* _WORK INSTRUCTIONS_
Go through the records and report each line in which the word "mathcal" occurs.

PROVIDED ENTRIES START

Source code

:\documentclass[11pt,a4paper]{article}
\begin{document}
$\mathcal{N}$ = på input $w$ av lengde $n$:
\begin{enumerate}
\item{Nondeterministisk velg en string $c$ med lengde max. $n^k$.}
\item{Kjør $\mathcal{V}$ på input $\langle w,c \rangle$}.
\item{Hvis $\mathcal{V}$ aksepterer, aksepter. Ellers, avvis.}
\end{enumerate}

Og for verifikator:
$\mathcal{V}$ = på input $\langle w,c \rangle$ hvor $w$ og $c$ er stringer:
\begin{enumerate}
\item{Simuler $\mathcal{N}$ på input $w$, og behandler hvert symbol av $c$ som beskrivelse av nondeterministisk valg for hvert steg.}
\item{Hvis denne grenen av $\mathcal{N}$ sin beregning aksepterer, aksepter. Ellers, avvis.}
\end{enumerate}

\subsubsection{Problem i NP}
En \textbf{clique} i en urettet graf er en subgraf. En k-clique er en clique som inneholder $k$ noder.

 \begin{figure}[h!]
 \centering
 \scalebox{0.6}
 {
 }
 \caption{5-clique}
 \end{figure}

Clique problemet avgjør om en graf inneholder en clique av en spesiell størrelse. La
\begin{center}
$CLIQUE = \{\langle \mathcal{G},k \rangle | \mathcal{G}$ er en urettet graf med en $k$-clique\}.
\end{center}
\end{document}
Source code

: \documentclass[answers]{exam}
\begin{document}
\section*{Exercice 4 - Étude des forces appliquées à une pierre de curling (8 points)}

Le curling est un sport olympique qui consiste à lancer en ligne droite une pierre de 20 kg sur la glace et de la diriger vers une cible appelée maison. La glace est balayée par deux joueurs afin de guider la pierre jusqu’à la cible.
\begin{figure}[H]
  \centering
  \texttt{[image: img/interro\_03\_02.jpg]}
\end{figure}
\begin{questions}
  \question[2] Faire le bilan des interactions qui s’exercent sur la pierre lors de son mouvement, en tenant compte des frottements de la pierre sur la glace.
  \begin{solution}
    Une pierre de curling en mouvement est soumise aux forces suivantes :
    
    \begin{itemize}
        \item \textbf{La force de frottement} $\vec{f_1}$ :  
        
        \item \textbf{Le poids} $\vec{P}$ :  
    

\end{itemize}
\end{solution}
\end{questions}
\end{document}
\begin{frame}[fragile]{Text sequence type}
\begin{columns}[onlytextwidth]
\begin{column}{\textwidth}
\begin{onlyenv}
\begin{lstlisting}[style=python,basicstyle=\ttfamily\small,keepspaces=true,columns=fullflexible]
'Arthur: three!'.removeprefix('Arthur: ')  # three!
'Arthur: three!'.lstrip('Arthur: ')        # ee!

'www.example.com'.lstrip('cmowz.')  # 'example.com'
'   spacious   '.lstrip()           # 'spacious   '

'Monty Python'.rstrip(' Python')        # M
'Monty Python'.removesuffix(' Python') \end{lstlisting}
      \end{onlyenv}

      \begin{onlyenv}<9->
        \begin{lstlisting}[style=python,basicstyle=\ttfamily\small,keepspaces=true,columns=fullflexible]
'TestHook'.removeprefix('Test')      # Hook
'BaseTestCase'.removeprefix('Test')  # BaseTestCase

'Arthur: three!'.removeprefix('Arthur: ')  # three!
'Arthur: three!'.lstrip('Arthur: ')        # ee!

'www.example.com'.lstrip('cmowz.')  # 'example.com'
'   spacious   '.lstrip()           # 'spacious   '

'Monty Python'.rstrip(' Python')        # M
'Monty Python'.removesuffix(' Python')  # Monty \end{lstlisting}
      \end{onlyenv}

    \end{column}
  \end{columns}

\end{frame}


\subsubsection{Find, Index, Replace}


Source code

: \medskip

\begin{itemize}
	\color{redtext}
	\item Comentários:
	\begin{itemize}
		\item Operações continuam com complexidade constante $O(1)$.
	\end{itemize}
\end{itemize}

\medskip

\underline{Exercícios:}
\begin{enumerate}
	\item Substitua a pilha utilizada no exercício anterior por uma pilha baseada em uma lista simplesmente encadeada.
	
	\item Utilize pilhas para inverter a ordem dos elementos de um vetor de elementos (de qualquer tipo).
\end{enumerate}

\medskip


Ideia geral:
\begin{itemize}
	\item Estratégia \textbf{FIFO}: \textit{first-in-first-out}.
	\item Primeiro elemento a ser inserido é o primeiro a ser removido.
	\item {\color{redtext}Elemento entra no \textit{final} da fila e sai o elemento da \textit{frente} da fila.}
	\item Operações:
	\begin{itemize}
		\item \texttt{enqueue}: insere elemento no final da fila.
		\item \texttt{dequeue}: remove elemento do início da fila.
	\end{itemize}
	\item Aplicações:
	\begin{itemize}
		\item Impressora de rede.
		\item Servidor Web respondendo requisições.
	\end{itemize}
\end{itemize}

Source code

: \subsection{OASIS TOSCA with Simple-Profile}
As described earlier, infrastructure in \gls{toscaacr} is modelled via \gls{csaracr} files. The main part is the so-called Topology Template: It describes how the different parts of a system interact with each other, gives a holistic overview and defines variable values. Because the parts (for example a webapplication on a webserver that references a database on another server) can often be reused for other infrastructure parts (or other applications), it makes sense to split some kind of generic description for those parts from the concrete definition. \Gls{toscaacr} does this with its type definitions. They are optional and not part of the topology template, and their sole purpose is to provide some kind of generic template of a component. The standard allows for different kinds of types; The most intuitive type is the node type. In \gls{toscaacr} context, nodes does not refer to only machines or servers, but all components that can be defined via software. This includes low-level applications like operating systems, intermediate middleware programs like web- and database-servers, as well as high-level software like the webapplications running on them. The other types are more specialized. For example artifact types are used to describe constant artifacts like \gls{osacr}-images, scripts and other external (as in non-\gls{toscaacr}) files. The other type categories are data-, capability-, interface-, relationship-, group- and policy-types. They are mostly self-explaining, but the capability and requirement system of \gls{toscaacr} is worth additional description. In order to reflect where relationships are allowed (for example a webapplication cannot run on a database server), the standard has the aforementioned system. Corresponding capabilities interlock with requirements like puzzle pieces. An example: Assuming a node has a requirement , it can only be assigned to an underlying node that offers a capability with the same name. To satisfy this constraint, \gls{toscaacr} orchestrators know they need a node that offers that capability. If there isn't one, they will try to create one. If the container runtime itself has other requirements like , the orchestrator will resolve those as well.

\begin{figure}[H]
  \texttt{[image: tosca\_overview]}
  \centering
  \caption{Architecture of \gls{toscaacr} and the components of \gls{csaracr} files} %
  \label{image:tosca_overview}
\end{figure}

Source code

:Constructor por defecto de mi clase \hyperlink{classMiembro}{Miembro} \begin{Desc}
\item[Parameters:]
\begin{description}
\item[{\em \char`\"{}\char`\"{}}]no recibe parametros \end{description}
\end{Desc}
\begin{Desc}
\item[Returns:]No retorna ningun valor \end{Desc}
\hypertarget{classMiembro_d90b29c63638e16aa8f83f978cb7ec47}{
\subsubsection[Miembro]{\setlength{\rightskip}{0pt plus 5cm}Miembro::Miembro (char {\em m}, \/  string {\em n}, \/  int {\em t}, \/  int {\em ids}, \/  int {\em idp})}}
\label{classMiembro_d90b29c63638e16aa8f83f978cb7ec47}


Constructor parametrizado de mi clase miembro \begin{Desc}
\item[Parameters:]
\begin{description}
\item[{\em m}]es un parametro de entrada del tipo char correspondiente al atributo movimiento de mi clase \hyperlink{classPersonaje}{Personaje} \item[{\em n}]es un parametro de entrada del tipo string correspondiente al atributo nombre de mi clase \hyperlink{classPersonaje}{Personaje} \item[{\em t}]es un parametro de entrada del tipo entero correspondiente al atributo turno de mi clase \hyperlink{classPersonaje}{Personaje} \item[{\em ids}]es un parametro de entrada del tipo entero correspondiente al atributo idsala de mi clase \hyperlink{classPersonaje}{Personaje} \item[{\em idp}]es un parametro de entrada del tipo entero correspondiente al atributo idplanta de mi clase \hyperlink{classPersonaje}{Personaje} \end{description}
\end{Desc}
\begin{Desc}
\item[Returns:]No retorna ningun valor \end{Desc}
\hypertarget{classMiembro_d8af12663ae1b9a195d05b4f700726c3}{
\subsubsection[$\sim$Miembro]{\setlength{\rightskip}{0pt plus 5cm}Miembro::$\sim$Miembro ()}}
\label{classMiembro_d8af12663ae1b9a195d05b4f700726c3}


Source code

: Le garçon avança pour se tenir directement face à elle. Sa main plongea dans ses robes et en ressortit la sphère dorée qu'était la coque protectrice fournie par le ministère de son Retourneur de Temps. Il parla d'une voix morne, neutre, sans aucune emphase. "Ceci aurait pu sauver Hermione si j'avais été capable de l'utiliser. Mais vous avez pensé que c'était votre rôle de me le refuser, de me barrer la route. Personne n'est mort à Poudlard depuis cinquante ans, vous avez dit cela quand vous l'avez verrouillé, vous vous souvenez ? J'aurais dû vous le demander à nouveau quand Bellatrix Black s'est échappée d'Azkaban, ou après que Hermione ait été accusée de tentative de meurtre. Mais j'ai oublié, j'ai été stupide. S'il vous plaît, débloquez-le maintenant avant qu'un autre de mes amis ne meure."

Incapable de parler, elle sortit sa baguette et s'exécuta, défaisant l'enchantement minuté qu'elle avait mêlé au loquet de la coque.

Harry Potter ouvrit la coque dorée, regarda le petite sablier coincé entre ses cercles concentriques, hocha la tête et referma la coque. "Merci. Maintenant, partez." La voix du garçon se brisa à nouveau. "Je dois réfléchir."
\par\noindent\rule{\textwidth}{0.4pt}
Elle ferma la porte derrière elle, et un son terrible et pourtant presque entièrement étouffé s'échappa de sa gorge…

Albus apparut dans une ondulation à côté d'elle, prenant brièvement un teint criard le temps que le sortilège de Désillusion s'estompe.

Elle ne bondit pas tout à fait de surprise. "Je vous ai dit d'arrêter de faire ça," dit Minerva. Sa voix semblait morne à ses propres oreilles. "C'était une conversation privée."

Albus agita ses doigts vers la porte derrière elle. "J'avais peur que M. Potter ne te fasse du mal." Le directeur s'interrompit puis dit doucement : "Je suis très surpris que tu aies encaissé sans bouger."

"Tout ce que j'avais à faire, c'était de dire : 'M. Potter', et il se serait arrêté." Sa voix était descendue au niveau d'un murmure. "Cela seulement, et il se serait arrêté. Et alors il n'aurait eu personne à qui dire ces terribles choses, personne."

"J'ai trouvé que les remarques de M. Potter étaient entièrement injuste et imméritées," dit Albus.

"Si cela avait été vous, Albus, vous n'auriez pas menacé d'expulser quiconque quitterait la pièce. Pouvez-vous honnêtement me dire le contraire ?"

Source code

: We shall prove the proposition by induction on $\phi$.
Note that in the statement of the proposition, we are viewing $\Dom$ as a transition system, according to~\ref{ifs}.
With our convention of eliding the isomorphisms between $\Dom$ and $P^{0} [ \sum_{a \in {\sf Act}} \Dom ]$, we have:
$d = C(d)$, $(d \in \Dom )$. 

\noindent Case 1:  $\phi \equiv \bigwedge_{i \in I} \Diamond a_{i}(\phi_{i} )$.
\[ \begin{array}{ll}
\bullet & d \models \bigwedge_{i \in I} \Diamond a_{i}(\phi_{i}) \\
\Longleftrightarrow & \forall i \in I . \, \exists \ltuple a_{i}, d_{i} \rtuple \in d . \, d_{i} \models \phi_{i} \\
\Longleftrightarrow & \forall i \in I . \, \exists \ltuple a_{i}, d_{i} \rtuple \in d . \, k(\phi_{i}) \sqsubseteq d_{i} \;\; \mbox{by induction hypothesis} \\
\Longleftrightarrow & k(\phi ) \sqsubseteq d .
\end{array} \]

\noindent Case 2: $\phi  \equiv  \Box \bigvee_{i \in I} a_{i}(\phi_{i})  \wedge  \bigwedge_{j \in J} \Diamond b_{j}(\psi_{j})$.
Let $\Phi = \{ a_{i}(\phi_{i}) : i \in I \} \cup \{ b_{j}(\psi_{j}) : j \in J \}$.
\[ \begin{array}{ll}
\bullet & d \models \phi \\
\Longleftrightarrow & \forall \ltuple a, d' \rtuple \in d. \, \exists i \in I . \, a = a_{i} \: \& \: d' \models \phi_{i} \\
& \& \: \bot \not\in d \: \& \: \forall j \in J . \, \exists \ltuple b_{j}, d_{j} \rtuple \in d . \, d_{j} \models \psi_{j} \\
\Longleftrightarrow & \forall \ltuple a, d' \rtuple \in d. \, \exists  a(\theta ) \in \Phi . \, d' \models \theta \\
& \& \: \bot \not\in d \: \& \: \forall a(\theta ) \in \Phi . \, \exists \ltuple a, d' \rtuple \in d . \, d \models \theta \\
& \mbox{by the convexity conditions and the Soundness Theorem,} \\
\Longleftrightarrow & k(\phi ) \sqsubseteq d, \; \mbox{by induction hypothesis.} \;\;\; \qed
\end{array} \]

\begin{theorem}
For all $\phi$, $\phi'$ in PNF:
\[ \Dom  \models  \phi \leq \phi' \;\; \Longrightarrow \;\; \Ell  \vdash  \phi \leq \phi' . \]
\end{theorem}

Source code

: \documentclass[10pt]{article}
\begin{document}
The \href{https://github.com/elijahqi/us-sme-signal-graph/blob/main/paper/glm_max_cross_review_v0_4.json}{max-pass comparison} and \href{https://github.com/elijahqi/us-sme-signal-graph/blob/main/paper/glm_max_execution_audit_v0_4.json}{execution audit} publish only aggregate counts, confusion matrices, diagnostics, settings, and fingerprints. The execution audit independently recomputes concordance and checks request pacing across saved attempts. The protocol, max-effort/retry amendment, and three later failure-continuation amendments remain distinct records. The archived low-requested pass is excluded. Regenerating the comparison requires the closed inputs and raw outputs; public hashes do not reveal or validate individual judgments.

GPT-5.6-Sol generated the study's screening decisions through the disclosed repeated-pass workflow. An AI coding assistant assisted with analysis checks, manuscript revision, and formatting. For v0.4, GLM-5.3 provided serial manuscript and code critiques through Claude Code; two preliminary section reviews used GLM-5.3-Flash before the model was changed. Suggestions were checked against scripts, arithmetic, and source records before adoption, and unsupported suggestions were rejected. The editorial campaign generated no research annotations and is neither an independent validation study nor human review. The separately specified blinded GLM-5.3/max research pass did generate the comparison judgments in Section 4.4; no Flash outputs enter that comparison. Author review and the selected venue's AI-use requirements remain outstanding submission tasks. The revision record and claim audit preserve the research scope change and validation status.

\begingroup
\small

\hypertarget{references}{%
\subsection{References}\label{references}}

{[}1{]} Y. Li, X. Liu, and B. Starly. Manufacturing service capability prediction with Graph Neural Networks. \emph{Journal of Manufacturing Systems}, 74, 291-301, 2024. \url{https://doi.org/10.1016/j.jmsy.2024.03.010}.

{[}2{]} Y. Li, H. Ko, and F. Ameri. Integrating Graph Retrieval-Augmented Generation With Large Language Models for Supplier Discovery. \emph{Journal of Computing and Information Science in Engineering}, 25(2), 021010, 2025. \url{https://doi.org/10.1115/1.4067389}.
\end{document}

PROVIDED ENTRIES END

* _EXERCISE OUTPUT_
$\mathcal{N}$ = på input $w$ av lengde $n$:
\item{Kjør $\mathcal{V}$ på input $\langle w,c \rangle$}.
\item{Hvis $\mathcal{V}$ aksepterer, aksepter. Ellers, avvis.}
$\mathcal{V}$ = på input $\langle w,c \rangle$ hvor $w$ og $c$ er stringer:
\item{Simuler $\mathcal{N}$ på input $w$, og behandler hvert symbol av $c$ som beskrivelse av nondeterministisk valg for hvert steg.}
\item{Hvis denne grenen av $\mathcal{N}$ sin beregning aksepterer, aksepter. Ellers, avvis.}
$CLIQUE = \{\langle \mathcal{G},k \rangle | \mathcal{G}$ er en urettet graf med en $k$-clique\}.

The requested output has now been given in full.